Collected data

=== Section Start ===

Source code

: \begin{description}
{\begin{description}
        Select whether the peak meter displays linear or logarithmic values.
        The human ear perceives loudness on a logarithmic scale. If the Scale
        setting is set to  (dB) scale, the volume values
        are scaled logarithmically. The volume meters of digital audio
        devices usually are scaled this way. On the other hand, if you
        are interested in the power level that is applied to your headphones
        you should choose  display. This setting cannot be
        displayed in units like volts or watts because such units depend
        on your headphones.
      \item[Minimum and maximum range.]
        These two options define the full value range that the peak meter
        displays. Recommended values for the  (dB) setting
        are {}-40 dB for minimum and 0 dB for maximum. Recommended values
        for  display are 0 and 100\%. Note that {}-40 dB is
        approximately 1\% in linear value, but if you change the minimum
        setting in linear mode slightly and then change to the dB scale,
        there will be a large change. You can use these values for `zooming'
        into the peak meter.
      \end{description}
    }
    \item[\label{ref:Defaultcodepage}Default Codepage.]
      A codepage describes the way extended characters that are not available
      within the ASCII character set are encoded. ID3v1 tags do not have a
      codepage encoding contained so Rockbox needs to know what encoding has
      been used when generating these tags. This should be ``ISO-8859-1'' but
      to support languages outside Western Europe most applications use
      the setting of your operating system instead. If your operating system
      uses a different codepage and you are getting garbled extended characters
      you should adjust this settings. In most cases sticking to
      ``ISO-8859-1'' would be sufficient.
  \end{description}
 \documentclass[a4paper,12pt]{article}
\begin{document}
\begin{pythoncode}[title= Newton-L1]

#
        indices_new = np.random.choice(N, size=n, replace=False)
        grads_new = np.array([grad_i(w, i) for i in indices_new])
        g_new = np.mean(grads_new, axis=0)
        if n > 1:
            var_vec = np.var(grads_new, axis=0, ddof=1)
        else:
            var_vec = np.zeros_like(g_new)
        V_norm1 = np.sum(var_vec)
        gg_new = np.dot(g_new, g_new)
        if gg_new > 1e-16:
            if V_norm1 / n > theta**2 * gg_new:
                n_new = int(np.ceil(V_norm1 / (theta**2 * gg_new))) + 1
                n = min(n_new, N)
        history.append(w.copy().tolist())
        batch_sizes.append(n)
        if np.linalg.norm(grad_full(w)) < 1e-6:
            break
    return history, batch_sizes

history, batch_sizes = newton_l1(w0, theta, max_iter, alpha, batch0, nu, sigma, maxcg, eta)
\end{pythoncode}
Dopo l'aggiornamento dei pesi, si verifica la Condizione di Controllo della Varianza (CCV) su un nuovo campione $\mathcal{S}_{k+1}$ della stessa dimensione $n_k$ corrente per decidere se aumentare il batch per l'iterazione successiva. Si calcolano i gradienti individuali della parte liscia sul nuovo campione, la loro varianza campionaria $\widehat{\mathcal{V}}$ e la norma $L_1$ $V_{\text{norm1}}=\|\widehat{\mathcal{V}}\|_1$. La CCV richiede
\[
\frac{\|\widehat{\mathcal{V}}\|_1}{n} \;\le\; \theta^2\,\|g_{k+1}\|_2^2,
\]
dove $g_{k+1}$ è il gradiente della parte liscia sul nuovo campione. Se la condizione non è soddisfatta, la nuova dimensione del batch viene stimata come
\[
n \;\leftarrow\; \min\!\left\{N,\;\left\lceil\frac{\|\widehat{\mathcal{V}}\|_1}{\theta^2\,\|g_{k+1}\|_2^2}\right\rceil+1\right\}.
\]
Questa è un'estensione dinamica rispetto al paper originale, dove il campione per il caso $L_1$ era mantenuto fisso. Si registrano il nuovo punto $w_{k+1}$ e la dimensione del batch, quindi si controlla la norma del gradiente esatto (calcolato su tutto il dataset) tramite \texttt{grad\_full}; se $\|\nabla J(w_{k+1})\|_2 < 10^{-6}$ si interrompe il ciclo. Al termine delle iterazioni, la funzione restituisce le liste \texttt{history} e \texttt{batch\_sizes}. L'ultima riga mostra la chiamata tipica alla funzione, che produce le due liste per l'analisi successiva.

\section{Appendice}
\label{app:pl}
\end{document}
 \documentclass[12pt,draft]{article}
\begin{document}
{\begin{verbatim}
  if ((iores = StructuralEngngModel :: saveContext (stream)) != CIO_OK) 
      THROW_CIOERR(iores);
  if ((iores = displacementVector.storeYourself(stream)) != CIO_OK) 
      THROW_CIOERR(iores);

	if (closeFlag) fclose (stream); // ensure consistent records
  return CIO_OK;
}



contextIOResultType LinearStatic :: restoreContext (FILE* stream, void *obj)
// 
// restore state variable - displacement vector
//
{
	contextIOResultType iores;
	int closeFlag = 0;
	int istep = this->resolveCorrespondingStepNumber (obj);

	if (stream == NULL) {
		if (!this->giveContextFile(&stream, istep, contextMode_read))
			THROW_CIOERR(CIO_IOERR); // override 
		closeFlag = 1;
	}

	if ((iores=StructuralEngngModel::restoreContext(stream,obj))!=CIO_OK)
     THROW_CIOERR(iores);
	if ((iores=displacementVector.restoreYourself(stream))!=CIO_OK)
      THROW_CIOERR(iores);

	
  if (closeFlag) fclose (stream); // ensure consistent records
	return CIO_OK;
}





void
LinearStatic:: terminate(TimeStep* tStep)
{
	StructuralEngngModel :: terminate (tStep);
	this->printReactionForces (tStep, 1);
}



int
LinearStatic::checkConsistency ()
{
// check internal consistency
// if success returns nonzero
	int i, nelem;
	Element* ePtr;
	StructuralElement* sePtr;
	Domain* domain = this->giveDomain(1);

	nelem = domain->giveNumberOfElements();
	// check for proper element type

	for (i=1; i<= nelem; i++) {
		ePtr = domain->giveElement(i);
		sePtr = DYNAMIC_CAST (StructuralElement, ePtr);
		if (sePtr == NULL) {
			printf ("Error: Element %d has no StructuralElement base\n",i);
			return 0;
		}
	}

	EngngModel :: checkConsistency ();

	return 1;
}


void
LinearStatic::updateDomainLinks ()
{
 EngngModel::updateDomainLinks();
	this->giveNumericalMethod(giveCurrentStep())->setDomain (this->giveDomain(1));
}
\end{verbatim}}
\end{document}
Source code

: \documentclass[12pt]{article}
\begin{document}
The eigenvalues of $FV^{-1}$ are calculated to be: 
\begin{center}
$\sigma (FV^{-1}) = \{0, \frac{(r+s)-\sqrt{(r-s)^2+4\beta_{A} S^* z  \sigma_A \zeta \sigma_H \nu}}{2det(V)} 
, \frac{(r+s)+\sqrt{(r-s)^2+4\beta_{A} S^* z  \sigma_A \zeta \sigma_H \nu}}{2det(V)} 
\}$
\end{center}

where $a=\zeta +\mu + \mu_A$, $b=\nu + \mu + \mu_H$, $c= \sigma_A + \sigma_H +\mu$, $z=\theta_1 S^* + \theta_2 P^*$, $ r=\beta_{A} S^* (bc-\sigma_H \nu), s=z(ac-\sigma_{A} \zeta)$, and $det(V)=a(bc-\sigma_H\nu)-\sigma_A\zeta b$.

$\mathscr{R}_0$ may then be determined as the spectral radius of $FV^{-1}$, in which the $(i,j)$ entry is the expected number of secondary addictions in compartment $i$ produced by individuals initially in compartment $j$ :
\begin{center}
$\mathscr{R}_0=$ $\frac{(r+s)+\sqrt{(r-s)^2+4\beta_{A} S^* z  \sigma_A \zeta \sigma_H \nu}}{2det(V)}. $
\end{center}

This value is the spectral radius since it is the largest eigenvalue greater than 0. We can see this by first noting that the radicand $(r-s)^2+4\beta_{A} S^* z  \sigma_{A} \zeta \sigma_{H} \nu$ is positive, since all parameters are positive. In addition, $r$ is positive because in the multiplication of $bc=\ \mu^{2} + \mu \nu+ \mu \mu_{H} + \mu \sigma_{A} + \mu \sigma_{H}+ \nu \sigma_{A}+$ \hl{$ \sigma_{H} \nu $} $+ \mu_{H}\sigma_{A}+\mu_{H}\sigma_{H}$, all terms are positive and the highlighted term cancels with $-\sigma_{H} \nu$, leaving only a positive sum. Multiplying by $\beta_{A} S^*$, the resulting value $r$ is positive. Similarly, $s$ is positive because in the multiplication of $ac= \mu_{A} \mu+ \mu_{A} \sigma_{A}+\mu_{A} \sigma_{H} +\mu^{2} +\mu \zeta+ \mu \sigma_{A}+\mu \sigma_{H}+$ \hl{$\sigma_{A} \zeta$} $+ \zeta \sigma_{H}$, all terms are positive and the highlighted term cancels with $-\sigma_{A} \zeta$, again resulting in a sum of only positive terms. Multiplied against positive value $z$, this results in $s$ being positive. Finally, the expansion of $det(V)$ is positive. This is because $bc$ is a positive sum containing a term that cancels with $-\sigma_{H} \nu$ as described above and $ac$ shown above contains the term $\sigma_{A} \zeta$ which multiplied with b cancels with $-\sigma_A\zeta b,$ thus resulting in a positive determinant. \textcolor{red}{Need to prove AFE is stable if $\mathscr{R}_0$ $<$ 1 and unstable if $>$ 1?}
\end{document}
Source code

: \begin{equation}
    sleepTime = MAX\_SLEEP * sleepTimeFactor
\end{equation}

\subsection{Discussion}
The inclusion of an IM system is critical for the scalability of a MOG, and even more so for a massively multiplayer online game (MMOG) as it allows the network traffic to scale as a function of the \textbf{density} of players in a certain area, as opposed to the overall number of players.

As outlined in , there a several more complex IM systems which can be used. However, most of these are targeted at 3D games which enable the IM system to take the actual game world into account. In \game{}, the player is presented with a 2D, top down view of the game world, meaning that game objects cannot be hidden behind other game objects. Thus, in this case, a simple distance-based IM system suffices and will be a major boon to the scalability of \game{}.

=== Section End ===

## Required action
Copy whichever lines of the records above contain the word "checkConsistency".

## Finished exercise
LinearStatic::checkConsistency ()
	EngngModel :: checkConsistency ();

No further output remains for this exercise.